Allegation
No. 1:
"The Global Protest" alleges that Jafarey
<<has held our priesthood in contempt.>>
Truth:
THE ZOROASTRIAN PRIEST IN THE AVESTA
[Here is a digest what I wrote in my essay "The
Zoroastrian Priest in the Avesta," read at "The Conference on
Zoroastrian Doctrine, Culture & History" under auspices the World
Zoroastrian Organization, London, hosted by the Zoroastrian Association of
Metropolitan Chicago, on November 26, 1987, and publish in the Assembly Bulleton
Spenta in three parts in its three
issues -- March, April/May, June/July 1993]:
The Gathic texts, particularly the Gathas and the Haptanghaiti, show that there was no profession as priesthood under any name during the Gathic period. In fact, Zarathushtra overthrew the professional priests who had plagued the society. Zarathushtra himself was chosen as the "Ahu" (Leading Lord), "Ratu," (Righteous Guide). He was the Divine Mâńthran (Thought-provoker). Later others were chosen as "ratus" of house, settlement, district, and land, strictly according to their qualifications. Those engaged in teaching, preaching, and spreading the Message were "mâńthrans."
The priestly profession and those of warriors, agriculturists, and artisans is a later introduction or a reformed re-introduction into the Zoroastrian order.
According to Aerpatistan (Sacerdotal Code), which presents an older stage of Zoroastrianism, a priest was generally not a priest by occupation. He or she only officiated when called upon to do so. The Vendidad, a later composition, states that an ordinary professional priest led a simple life. He was easily satisfied, even with a piece of bread and was a contended person. (V 13.45) A few wandered teaching and preaching. Others fed themselves at the laity houses. (V 13.22) Some rich homes had their own domestic priests. (V 3.1) Members of a royal house were told to treat the priests as their own children and give them good food, a sign that some were not treated well. (Yt 24.9) His usual implements for rituals were ashtra (whip), milk-bowl, paitidana (mouth-veil), khrafastraghna (for killing noxious animals), sraosho-charana (flogging instrument), strainer, standard mortar, haoma cups, and baresman twigs. (V 14.8) One may take a careful note of the absence of some of the implements used in modern rituals and vice versa, and how the Avestan priest went armed to punish the faulty and kill the noxious.
The Vendidad cautions that one should not recognize as an âthravan a person who pretends to wear paitidâna, girdle a koshti ceremoniously, take a flog, hold baresman twigs, and carry a whip, and who sleeps throughout the night without venerating and chanting and does not learn or teach anything. "He is a liar."(18.1) Fakes, frauds and priests-in-name-only were busy too!
Teaching and Learning
The Gathas show that Zarathushtra was the first teacher who established a system to teach, preach, maintain, and promote his divine doctrine. The foremost persons he chose to train to teach at his school were Kavi Vishtaspa, brothers Ferashaoshtra and Jamaspa, and his cousin Maidhyoimaha. (Song 14.14-17 -- Yasna 48) He composed his message in five metric patterns and perhaps in as many or more tunes, and gave special training to Jamaspa in mastering the message and passing it on to others. Jamaspa, who according to a tradition, later became his son-in-law and still later his successor.

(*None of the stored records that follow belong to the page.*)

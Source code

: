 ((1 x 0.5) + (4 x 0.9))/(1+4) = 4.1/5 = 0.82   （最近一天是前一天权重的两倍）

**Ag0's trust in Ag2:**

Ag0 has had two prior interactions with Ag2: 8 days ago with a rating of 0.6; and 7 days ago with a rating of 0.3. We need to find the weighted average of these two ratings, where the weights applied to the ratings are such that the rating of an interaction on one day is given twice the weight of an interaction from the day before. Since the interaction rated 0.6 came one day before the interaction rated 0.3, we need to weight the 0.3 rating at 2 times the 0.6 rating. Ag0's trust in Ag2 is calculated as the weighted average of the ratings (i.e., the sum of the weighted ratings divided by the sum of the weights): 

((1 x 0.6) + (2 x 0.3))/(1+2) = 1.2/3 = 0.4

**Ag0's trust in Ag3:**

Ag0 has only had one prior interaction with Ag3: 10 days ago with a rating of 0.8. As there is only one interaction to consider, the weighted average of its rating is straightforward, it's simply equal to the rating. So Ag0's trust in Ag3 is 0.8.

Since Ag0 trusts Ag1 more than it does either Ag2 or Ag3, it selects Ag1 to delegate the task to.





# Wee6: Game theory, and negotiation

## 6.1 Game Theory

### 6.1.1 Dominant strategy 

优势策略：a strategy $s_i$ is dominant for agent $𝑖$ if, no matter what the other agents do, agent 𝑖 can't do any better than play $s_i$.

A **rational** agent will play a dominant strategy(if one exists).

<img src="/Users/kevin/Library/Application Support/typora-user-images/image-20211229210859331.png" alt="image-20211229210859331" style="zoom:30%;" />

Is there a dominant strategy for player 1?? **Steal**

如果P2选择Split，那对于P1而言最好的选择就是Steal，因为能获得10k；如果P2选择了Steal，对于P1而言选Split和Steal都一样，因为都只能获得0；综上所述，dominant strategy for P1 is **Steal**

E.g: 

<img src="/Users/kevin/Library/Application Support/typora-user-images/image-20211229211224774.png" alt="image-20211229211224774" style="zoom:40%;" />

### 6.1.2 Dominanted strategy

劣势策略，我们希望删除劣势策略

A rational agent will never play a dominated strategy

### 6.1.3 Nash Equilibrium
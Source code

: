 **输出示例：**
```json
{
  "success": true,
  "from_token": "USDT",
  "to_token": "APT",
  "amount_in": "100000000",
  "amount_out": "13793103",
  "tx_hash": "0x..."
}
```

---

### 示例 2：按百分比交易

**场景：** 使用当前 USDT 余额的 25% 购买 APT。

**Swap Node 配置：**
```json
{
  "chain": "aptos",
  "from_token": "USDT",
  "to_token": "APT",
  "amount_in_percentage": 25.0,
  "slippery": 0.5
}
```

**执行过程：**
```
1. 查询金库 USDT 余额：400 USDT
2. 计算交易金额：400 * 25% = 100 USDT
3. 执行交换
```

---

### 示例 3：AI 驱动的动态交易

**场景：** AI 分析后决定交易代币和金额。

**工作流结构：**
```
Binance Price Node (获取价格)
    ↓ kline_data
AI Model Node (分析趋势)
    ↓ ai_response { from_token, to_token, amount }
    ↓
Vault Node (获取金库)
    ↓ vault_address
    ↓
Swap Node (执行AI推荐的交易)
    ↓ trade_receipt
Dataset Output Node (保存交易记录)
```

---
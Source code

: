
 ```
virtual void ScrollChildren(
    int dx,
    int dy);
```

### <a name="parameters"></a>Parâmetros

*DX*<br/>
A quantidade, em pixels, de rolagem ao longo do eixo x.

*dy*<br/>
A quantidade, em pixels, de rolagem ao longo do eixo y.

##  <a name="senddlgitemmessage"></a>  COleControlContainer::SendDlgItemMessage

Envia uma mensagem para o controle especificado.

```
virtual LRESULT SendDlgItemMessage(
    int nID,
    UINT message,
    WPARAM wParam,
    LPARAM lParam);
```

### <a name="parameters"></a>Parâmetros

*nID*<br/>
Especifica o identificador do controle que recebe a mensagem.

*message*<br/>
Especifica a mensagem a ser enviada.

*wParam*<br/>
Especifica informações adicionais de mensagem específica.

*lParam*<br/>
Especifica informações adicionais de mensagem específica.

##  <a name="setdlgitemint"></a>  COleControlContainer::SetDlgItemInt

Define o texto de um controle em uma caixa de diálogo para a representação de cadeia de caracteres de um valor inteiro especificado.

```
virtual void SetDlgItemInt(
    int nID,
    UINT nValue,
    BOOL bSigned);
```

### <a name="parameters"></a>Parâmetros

The purpose of condensing the Message in measured meters was to keep them compact and intact, free from any possible interpolation; render them easy to be memorized; maintain their original pronunciations within the meters and tunes; present and preserve them in melodies which would encourage people to chant and sing them repeatedly-a very effective method of teaching the thought-provoking words. Time has proven that no one, until the invention of modern recording appliances, could devise a better way than that of the Indo-Iranians to "human-tape-record" the very words of the composer for a remote future. The Gathas are intact in Zarathushtra's own words and dialect. They were preserved, one must say, by the âthravans who spoke a slightly different dialect and later by the Parthian and Sassanian priests who did not know both-the Gathic dialect and the later Avestan variety. They spoke and wrote in Middle Persian.
Aethrapaiti, the Teacher
During the later part of the Gathic period, we see the "ratu" (Righteous Guide) hold a new title-"aethrapaiti." It means the master of an "aethra," and therefore teacher. No satisfactory etymology has been found, but most likely, it is derived from "a+i," to approach, to come near, with the agentive suffix of "thra." Whatever the derivation, it means a school, a place of instruction. The term for the pupil is "aethrya," belonging to school. The first person to carry this title is Saena son of Ahumstuta, the sixth celebrity mentioned after Zarathushtra in the Farvardin Yasht list. It depicts his close association with the Prime Master Zarathushtra. "Aethrapaiti" literally means "school-master, teacher, preceptor." It is "herbad" in Pahlavi, "hirbad" and "hirbod" in Persian, and "ervad" in Gujarati. Saena is said to have trained "one hundred disciples who taught on this earth," a proof of the universal missionary work of the early Gathic period after the passing away of Zarathushtra. (Yasht 13.97) It is, compared to today's religious teachers, a fairly large number for a small growing community of the thinly populated world of those days.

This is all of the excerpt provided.